La costruzione chirurgica di un’anastomosi cavopolmonare è un mezzo standard per l’aumento del flusso sanguigno polmonare (aumentando il rapporto tra flusso sanguigno polmonare e sistemico ) come passaggio intermedio alla palliazione chirurgica di bambini con malattie cardiache congenite come l’atresia tricuspide. Come originariamente introdotto da Glenn e Patiño, è stata costruita una vena cava superiore unilaterale allo shunt dell’arteria polmonare destra (40). Tuttavia, i bambini che hanno ricevuto questo” classico ” shunt Glenn hanno sviluppato shunt artero-venoso intrapolmonare. Lo shunt artero-venoso può generalmente essere eliminato mediante l’uso di uno shunt Glenn bidirezionale (ora utilizzato esclusivamente) in cui sia la vena cava superiore che quella inferiore sono anastomizzate all’arteria polmonare. Pertanto, incluso il flusso sanguigno vena cava inferiore (cioè epatico) impedisce la formazione di malformazioni artero-venose, sostenendo il concetto che un enigmatico fattore “epatico” regola in qualche modo lo shunt artero-venoso polmonare.

Lo smistamento artero-venoso polmonare può essere indotto sperimentalmente nelle pecore interrompendo il flusso diretto di sangue dal fegato ai polmoni. Prove sperimentali a sostegno del ruolo di un fattore epatico putativo sono state riportate da McMullan e colleghi (41), che hanno dimostrato che la classica anastomosi di Glenn (cioè una connessione da SVC a RPA) induceva lo smistamento artero-venoso nel polmone mentre il polmone controlaterale che riceveva esclusivamente il flusso sanguigno IVC (e venoso coronarico) era privo di smistamento. Hanno anche riportato prove anatomiche per vasi di manovra artero-venosi nei polmoni colpiti.

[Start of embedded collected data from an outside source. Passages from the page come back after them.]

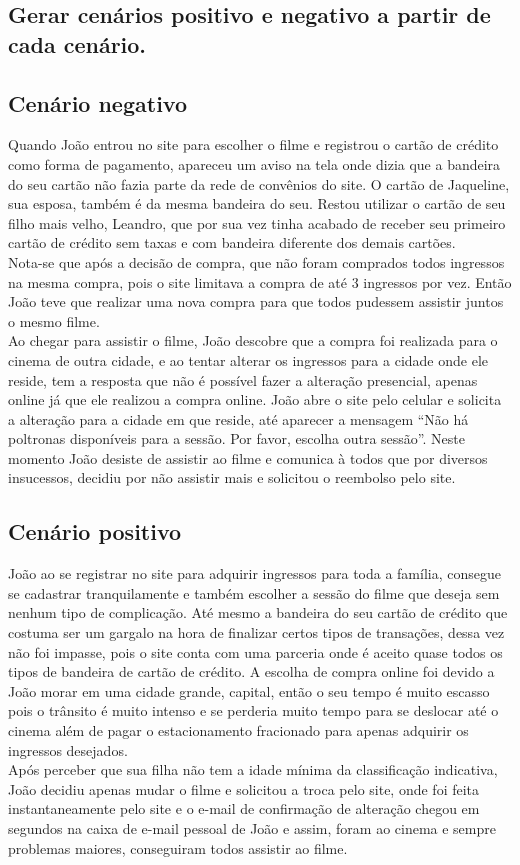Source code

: \documentclass[12pt]{article}
\begin{document}
        \subsection{Gerar cenários positivo e negativo a partir de cada cenário.}
            \subsection{Cenário negativo}
            Quando João entrou no site para escolher o filme e registrou o cartão de crédito como forma de pagamento, apareceu um aviso na tela onde dizia que a bandeira do seu cartão não fazia parte da rede de convênios do site. O cartão de Jaqueline, sua esposa, também é da mesma bandeira do seu. Restou utilizar o cartão de seu filho mais velho, Leandro, que por sua vez tinha acabado de receber seu primeiro cartão de crédito sem taxas e com bandeira diferente dos demais cartões.\\
            Nota-se que após a decisão de compra, que não foram comprados todos ingressos na mesma compra, pois o site limitava a compra de até 3 ingressos por vez. Então João teve que realizar uma nova compra para que todos pudessem assistir juntos o mesmo filme. \\
            Ao chegar para assistir o filme, João descobre que a compra foi realizada para o cinema de outra cidade, e ao tentar alterar os ingressos para a cidade onde ele reside, tem a resposta que não é possível fazer a alteração presencial, apenas online já que ele realizou a compra online. João abre o site pelo celular e solicita a alteração para a cidade em que reside, até aparecer a mensagem “Não há poltronas disponíveis para a sessão. Por favor, escolha outra sessão”. Neste momento João desiste de assistir ao filme e comunica à todos que por diversos insucessos, decidiu por não assistir mais e solicitou o reembolso pelo site.
            \subsection{Cenário positivo}
            João ao se registrar no site para adquirir ingressos para toda a família, consegue se cadastrar tranquilamente e também escolher a sessão do filme que deseja sem nenhum tipo de complicação. Até mesmo a bandeira do seu cartão de crédito que costuma ser um gargalo na hora de finalizar certos tipos de transações, dessa vez não foi impasse, pois o site conta com uma parceria onde é aceito quase todos os tipos de bandeira de cartão de crédito. A escolha de compra online foi devido a João morar em uma cidade grande, capital, então o seu tempo é muito escasso pois o trânsito é muito intenso e se perderia muito tempo para se deslocar até o cinema além de pagar o estacionamento fracionado para apenas adquirir os ingressos desejados.\\
            Após perceber que sua filha não tem a idade mínima da classificação indicativa, João decidiu apenas mudar o filme e solicitou a troca pelo site, onde foi feita instantaneamente pelo site e o e-mail de confirmação de alteração chegou em segundos na caixa de e-mail pessoal de João e assim, foram ao cinema e sempre problemas maiores, conseguiram todos assistir ao filme.
     
\end{document}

Insieme, il lavoro di questi ricercatori è coerente con il concetto che la vascolarizzazione polmonare precapillare si rimodellerà in uno stato di shunt artero-venoso in condizioni in cui il normale flusso sanguigno diretto dal fegato al polmone viene interrotto. Da notare, l’evidenza clinica suggerisce che la malattia del fegato induce lo shunt artero-venoso intrapolmonare, un componente della sindrome epatopolmonare. È importante sottolineare che non tutti i vasi di manovra artero-venosi” acquisiti ” sembrano avere un’influenza epatica: la telangiectasia emorragica ereditaria e le malformazioni artero-venose cerebrali non hanno un legame epatico chiaramente riconosciuto.

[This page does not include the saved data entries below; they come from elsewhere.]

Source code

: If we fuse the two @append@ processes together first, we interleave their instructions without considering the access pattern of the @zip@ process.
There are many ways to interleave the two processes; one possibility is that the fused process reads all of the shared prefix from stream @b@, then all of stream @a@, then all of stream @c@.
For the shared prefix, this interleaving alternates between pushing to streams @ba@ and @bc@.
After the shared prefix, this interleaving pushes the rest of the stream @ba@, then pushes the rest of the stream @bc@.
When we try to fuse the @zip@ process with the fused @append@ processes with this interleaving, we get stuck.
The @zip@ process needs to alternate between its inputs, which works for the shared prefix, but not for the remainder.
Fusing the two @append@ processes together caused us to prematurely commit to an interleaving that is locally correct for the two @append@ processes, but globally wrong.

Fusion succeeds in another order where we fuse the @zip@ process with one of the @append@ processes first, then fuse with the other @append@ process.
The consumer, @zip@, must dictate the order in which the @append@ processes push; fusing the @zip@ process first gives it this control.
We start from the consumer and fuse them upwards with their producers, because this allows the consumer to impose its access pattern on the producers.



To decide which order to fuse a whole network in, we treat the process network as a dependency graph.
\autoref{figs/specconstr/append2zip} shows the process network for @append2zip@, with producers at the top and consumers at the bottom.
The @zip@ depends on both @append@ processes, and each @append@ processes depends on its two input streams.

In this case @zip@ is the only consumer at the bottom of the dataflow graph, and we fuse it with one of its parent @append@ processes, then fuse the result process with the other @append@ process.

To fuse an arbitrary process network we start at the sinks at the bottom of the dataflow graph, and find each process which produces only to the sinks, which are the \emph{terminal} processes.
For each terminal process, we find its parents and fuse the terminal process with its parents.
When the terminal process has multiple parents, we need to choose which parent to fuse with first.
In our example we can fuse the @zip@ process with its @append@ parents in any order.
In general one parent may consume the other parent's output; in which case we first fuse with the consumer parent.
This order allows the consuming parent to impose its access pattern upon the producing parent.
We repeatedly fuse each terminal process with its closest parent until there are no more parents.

Dati i risultati dello studio di Galambos e colleghi in questo numero di AnnalsATS e quelli discussi nel presente articolo, si è tentati di ipotizzare che gli shunt artero-venosi polmonari anatomici indotti possano avere un legame unificante con la funzione epatica che merita ulteriori esplorazioni. L’ossigeno è, in realtà, piuttosto una sostanza chimica tossica contro la quale il corpo ha sviluppato elaborati sistemi di difesa (cioè molecole antiossidanti e reduttasi). Il fegato è il principale sito di produzione e ricarica di antiossidanti (ad esempio, glutatione ridotto). In BPD, l’esposizione ai livelli supraphysiologic di ossigeno è prolungata e lo smistamento si sviluppa. Nella classica anastomosi di Glenn, la somministrazione diretta di glutatione ridotto al polmone viene interrotta, inducendo lo smistamento, mentre il Glenn bidirezionale attualmente praticato probabilmente fornisce un livello adeguato se non normale di GSH e antiossidanti ai polmoni e, forse di conseguenza, lo smistamento artero-venoso non è segnalato. Cosa potremmo trovare se confrontassimo il potenziale antiossidante totale del sangue di pazienti con BPD grave che sono morti rispetto a quello dei soggetti di controllo?

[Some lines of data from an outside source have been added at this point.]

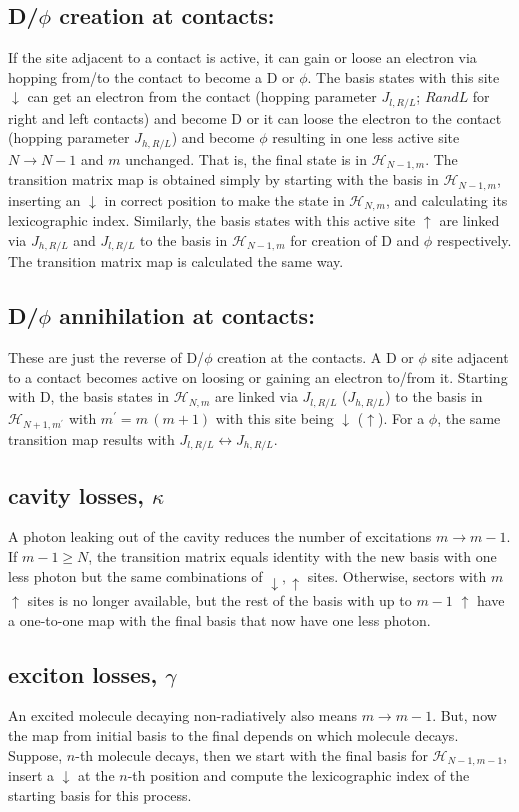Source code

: \documentclass[a4paper,twocolumn]{revtex4-1} %
\newcommand{\da}{\downarrow}
\newcommand{\ua}{\uparrow}
\begin{document}
\subsection{ D/$\phi$ creation at contacts: }
If the site adjacent to a contact is active, 
it can gain or loose an electron via hopping from/to the contact to become a D or $\phi$.
The basis states with this site $\da$ 
can get an electron from the contact (hopping parameter $J_{l,R/L}$; $R and L$ for right and left contacts)
and become D or it can loose the electron to the contact (hopping parameter $J_{h,R/L}$)
and become $\phi$
resulting in one less active site $N\rightarrow N-1$ and $m$ unchanged.
That is, the final state is in $\mathcal{H}_{N-1,m}$. 
The transition matrix map is obtained simply by starting with the basis in $\mathcal{H}_{N-1,m}$,
inserting an $\da$ in correct position to make the state in $\mathcal{H}_{N,m}$,
and calculating its lexicographic index.
Similarly, the basis states with this active site $\ua$ 
are linked via $J_{h,R/L}$ and $J_{l,R/L}$ to 
the basis in $\mathcal{H}_{N-1,m}$
for creation of D and $\phi$ respectively.
The transition matrix map is calculated the same way.


\subsection{ D/$\phi$ annihilation at contacts: }
These are just the reverse of D/$\phi$ creation at the contacts.
A D or $\phi$ site adjacent to a contact becomes active on loosing or gaining an electron to/from it.
Starting with D, 
the basis states in $\mathcal{H}_{N,m}$
are linked via $J_{l,R/L}$ ($J_{h,R/L}$) to 
the basis in $\mathcal{H}_{N+1,m^\prime}$ with $m^\prime=m\,(m+1)$
with this site being $\da$ ($\ua$).
For a $\phi$, 
the same transition map results with $J_{l,R/L} \leftrightarrow J_{h,R/L} $.

\subsection{cavity losses, $\kappa$}
A photon leaking out of the cavity reduces the number of excitations $m \rightarrow m-1$.
If $m-1 \geq N$, the transition matrix equals identity with the new basis with one less photon but the same combinations of $\da,\ua$ sites.
Otherwise, sectors with $m$ $\ua$ sites is no longer available, but
the rest of the basis with up to $m-1$ $\ua$ 
have a one-to-one map with the final basis that now have one less photon.

\subsection{exciton losses, $\gamma$}
An excited molecule decaying non-radiatively also means $m \rightarrow m-1$.
But, now the map from initial basis to the final depends on which molecule decays.
Suppose, $n$-th molecule decays, then we start with the final basis for 
$\mathcal{H}_{N-1,m-1}$,
insert a $\da$ at the $n$-th position and compute 
the lexicographic index of the starting basis for this process.
\end{document}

In sintesi, abbiamo sostenuto qui che le anastomosi artero-venose intrapolmonari esistono nel polmone maturo e nel polmone fetale e possono contribuire all’inefficienza dello scambio di gas in condizioni sia fisiologiche che fisiopatologiche. Abbiamo focalizzato il contributo di questi canali vascolari all’ipossiemia arteriosa, ma va anche notato che le anastomosi artero-venose intrapolmonari di grande diametro spiegano alcuni stokes criptogenetici (42). Tuttavia, la regolamentazione e i ruoli precisi per queste navi devono ancora essere stabiliti con fermezza, fornendo un settore maturo per le indagini.